In recent years, several banks have faced severe liquidity shortages, forcing extraordinary intervention by Bangladesh Bank. Depositors in some institutions have struggled to withdraw funds. Interbank confidence has weakened. The central bank has repeatedly been compelled to provide emergency liquidity support to prevent broader financial instability.
This is not merely a banking problem. It is a trust problem. When depositors begin questioning whether their money is safe, the foundation of the financial system itself comes under pressure. No economy can sustain long-term growth when citizens lose confidence in banks. Every taka withdrawn from a bank and kept under a mattress is a taka unavailable for productive investment, business expansion, housing finance, or job creation.
The budget identifies "financial sector stability" as one of its top priorities. That objective is commendable. But stability cannot be achieved through liquidity injections alone. Liquidity treats the symptoms; governance failures are the disease.
The experiences of South Korea after the 1997 Asian Financial Crisis and Sweden during its banking crisis in the early 1990s demonstrate that successful banking reforms require transparency, independent audits, removal of responsible management, recovery of misappropriated assets, and protection of depositors above politically connected borrowers.
Bangladesh faces a similar choice today. The country can either confront the governance failures that contributed to the crises at Islami Bank and other troubled institutions, or it can continue relying on temporary fixes while underlying weaknesses deepen.
A banking system survives on capital, but it thrives on confidence. Restoring that confidence should be one of the government's highest economic priorities.
Inflation Is More Than a Statistic
The budget targets inflation of 7.5%. For policy-makers, inflation is a percentage. For ordinary citizens, it is daily life.
It is the mother in Rangpur buying less fish than last year. It is the garment worker in Gazipur whose salary increase disappears at the grocery store. It is the retired teacher in Khulna who now spends a larger share of income on medicine.
Official inflation figures matter.
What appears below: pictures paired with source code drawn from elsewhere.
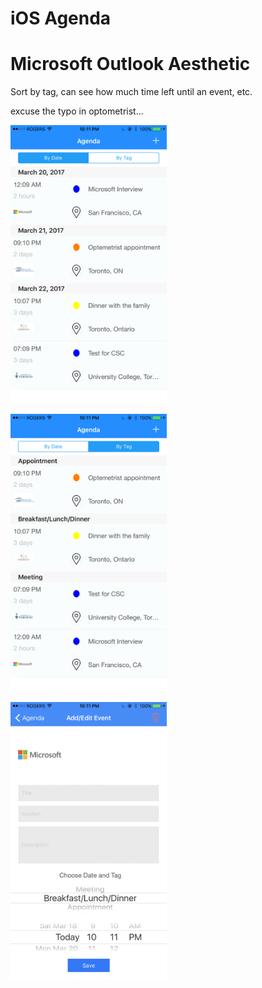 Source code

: # iOS Agenda
# Microsoft Outlook Aesthetic

Sort by tag, can see how much time left until an event, etc.


excuse the typo in optometrist...
<p align="left">
<img src="https://github.com/JPiao/iOSAgenda/blob/master/images/IMG_6411%202.PNG?height="400, width= 250"/>
</p>
<p align="left">
<img src="https://github.com/JPiao/iOSAgenda/blob/master/images/IMG_6412%202.PNG?height="400, width= 250"/>
</p>
<p align="left">
<img src="https://github.com/JPiao/iOSAgenda/blob/master/images/IMG_6413%202.PNG?height="400, width= 250"/>
</p>
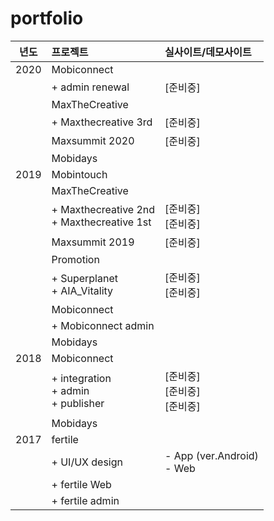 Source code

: # portfolio

| 년도  | 프로젝트 | 실사이트/데모사이트    |
|:-----:|:--------|:--------|
|2020   |Mobiconnect       | |
|       |  + admin renewal | [준비중] |
|       |MaxTheCreative    | |
|       |  + Maxthecreative 3rd | [준비중] |
|       |Maxsummit 2020    | [준비중] |
|       |Mobidays    | |
|2019   |Mobintouch  | |
|       |MaxTheCreative    | |
|       |  + Maxthecreative 2nd <br/> + Maxthecreative 1st | [준비중] <br/> [준비중] |
|       |Maxsummit 2019    | [준비중] |
|       |Promotion    | |
|       |+ Superplanet  <br/> + AIA_Vitality  | [준비중] <br/> [준비중] |
|       |Mobiconnect    | |
|       |+ Mobiconnect admin    | |
|       |Mobidays    | |
|2018   |Mobiconnect  | |
|       |  + integration <br/> + admin <br/> + publisher | [준비중] <br/> [준비중] <br/> [준비중] |
|       |Mobidays    | |
|2017   |fertile  | |
|       |  + UI/UX design  | - App (ver.Android)<br/> - Web |
|       |  + fertile Web  | |
|       |  + fertile admin | |

  

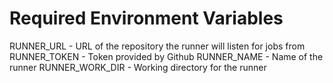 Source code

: # Required Environment Variables

RUNNER_URL - URL of the repository the runner will listen for jobs from
RUNNER_TOKEN - Token provided by Github
RUNNER_NAME - Name of the runner
RUNNER_WORK_DIR - Working directory for the runner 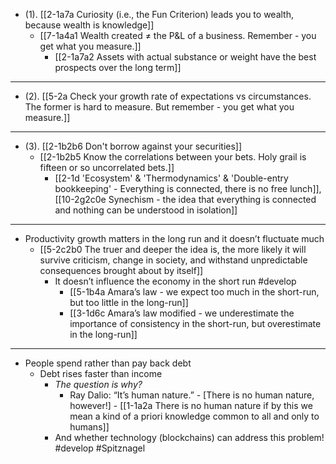 - (1). [[2-1a7a Curiosity (i.e., the Fun Criterion) leads you to wealth, because wealth is knowledge]]
  - [[7-1a4a1 Wealth created ≠ the P&L of a business. Remember - you get what you measure.]]
    - [[2-1a7a2 Assets with actual substance or weight have the best prospects over the long term]]
---
- (2). [[5-2a Check your growth rate of expectations vs circumstances. The former is hard to measure. But remember - you get what you measure.]]
---
- (3). [[2-1b2b6 Don't borrow against your securities]]
  - [[2-1b2b5 Know the correlations between your bets. Holy grail is fifteen or so uncorrelated bets.]]
    - [[2-1d 'Ecosystem' & 'Thermodynamics' & 'Double-entry bookkeeping' - Everything is connected, there is no free lunch]], [[10-2g2c0e Synechism - the idea that everything is connected and nothing can be understood in isolation]]
---
- Productivity growth matters in the long run and it doesn’t fluctuate much
  - [[5-2c2b0 The truer and deeper the idea is, the more likely it will survive criticism, change in society, and withstand unpredictable consequences brought about by itself]]
    - It doesn’t influence the economy in the short run #develop 
      - [[5-1b4a Amara’s law - we expect too much in the short-run, but too little in the long-run]]
      - [[3-1d6c Amara’s law modified - we underestimate the importance of consistency in the short-run, but overestimate in the long-run]]
---
- People spend rather than pay back debt
  - Debt rises faster than income
    - *The question is why?*
      - Ray Dalio: “It’s human nature.”
				- [There is no human nature, however!]
					- [[1-1a2a There is no human nature if by this we mean a kind of a priori knowledge common to all and only to humans]]
    - And whether technology (blockchains) can address this problem! #develop #Spitznagel  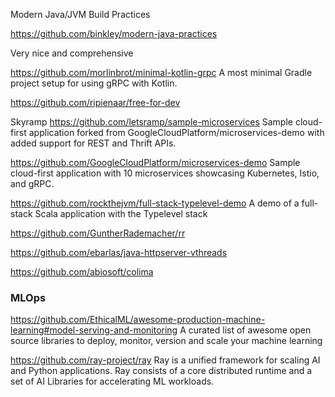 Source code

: Modern Java/JVM Build Practices

https://github.com/binkley/modern-java-practices

Very nice and comprehensive

https://github.com/morlinbrot/minimal-kotlin-grpc A most minimal Gradle project setup for using gRPC with Kotlin.

https://github.com/ripienaar/free-for-dev

Skyramp https://github.com/letsramp/sample-microservices Sample cloud-first application forked from GoogleCloudPlatform/microservices-demo with added support for REST and Thrift APIs.

https://github.com/GoogleCloudPlatform/microservices-demo Sample cloud-first application with 10 microservices showcasing Kubernetes, Istio, and gRPC.

https://github.com/rockthejvm/full-stack-typelevel-demo A demo of a full-stack Scala application with the Typelevel stack  

https://github.com/GuntherRademacher/rr

https://github.com/ebarlas/java-httpserver-vthreads

https://github.com/abiosoft/colima


### MLOps
https://github.com/EthicalML/awesome-production-machine-learning#model-serving-and-monitoring A curated list of awesome open source libraries to deploy, monitor, version and scale your machine learning

https://github.com/ray-project/ray Ray is a unified framework for scaling AI and Python applications. Ray consists of a core distributed runtime and a set of AI Libraries for accelerating ML workloads.




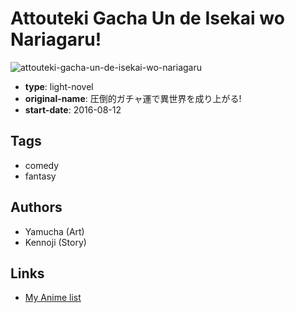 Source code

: # Attouteki Gacha Un de Isekai wo Nariagaru!

![attouteki-gacha-un-de-isekai-wo-nariagaru](https://cdn.myanimelist.net/images/manga/2/181170.jpg)

-   **type**: light-novel
-   **original-name**: 圧倒的ガチャ運で異世界を成り上がる!
-   **start-date**: 2016-08-12

## Tags

-   comedy
-   fantasy

## Authors

-   Yamucha (Art)
-   Kennoji (Story)

## Links

-   [My Anime list](https://myanimelist.net/manga/100105/Attouteki_Gacha_Un_de_Isekai_wo_Nariagaru)
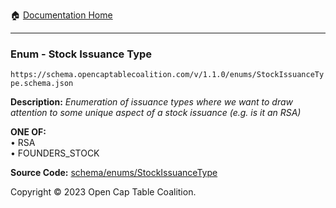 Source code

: :house: [Documentation Home](../../../README.md)

---

### Enum - Stock Issuance Type

`https://schema.opencaptablecoalition.com/v/1.1.0/enums/StockIssuanceType.schema.json`

**Description:** _Enumeration of issuance types where we want to draw attention to some unique aspect of a stock issuance (e.g. is it an RSA)_

**ONE OF:**</br>&bull; RSA </br>&bull; FOUNDERS_STOCK

**Source Code:** [schema/enums/StockIssuanceType](../../../../schema/enums/StockIssuanceType.schema.json)

Copyright © 2023 Open Cap Table Coalition.
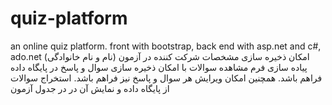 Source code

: # quiz-platform
an online quiz platform. front with bootstrap, back end with asp.net and c#, ado.net
 امکان ذخیره سازی مشخصات شرکت کننده در آزمون (نام و نام خانوادگی) پیاده سازی فرم مشاهده سوالات با امکان ذخیره سازی سوال و پاسخ در پایگاه داده فراهم باشد. همچنین امکان ویرایش هر سوال و پاسخ نیز فراهم باشد. استخراج سوالات از پایگاه داده و نمایش آن در در جدول آزمون
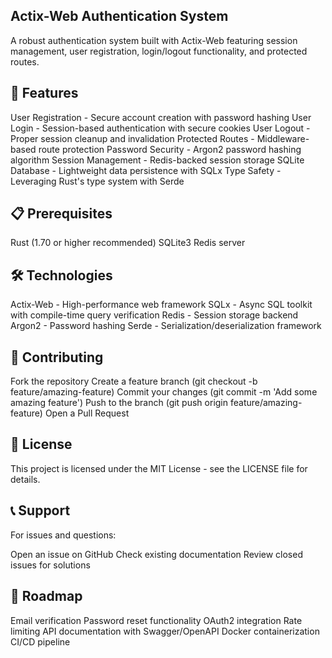 ## Actix-Web Authentication System
A robust authentication system built with Actix-Web featuring session management, user registration, login/logout functionality, and protected routes.
## 🚀 Features

User Registration - Secure account creation with password hashing
User Login - Session-based authentication with secure cookies
User Logout - Proper session cleanup and invalidation
Protected Routes - Middleware-based route protection
Password Security - Argon2 password hashing algorithm
Session Management - Redis-backed session storage
SQLite Database - Lightweight data persistence with SQLx
Type Safety - Leveraging Rust's type system with Serde

## 📋 Prerequisites

Rust (1.70 or higher recommended)
SQLite3
Redis server

## 🛠️ Technologies

Actix-Web - High-performance web framework
SQLx - Async SQL toolkit with compile-time query verification
Redis - Session storage backend
Argon2 - Password hashing
Serde - Serialization/deserialization framework

## 🤝 Contributing

Fork the repository
Create a feature branch (git checkout -b feature/amazing-feature)
Commit your changes (git commit -m 'Add some amazing feature')
Push to the branch (git push origin feature/amazing-feature)
Open a Pull Request

## 📝 License
This project is licensed under the MIT License - see the LICENSE file for details.

## 📞 Support
For issues and questions:

Open an issue on GitHub
Check existing documentation
Review closed issues for solutions

## 🔄 Roadmap

 Email verification
 Password reset functionality
 OAuth2 integration
 Rate limiting
 API documentation with Swagger/OpenAPI
 Docker containerization
 CI/CD pipeline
But lived inflation matters more. When families continue struggling despite optimistic projections, confidence erodes further. Economic recovery is not measured by PowerPoint slides. It is measured by whether people feel relief when they visit the market.
The Real Deficit is Trust
The government frequently speaks of a trillion-dollar economy. Perhaps Bangladesh will eventually reach that milestone. But becoming a trillion-dollar economy is not primarily a mathematical challenge. It is an institutional challenge.
Countries become wealthy when citizens trust institutions. When investors trust contracts. When taxpayers trust government. When depositors trust banks. When entrepreneurs trust the rules of the game.
Today, Bangladesh's largest deficit may not be fiscal. It may be a deficit of trust. The budget acknowledges many of the country's problems. That is an important first step.
The next step is harder. Replacing optimistic targets with credible reforms. Replacing slogans with measurable accountability. Replacing selective enforcement with equal treatment under the law. And replacing promises with results.
Because history shows that nations do not become prosperous simply by announcing ambitious goals. They become prosperous when citizens believe their government is telling them the truth.
Dr Mohammad Nakibur Rahman is a professor of Finance at the University of North Carolina and the US spokesperson for Jamaat-e-Islami Bangladesh.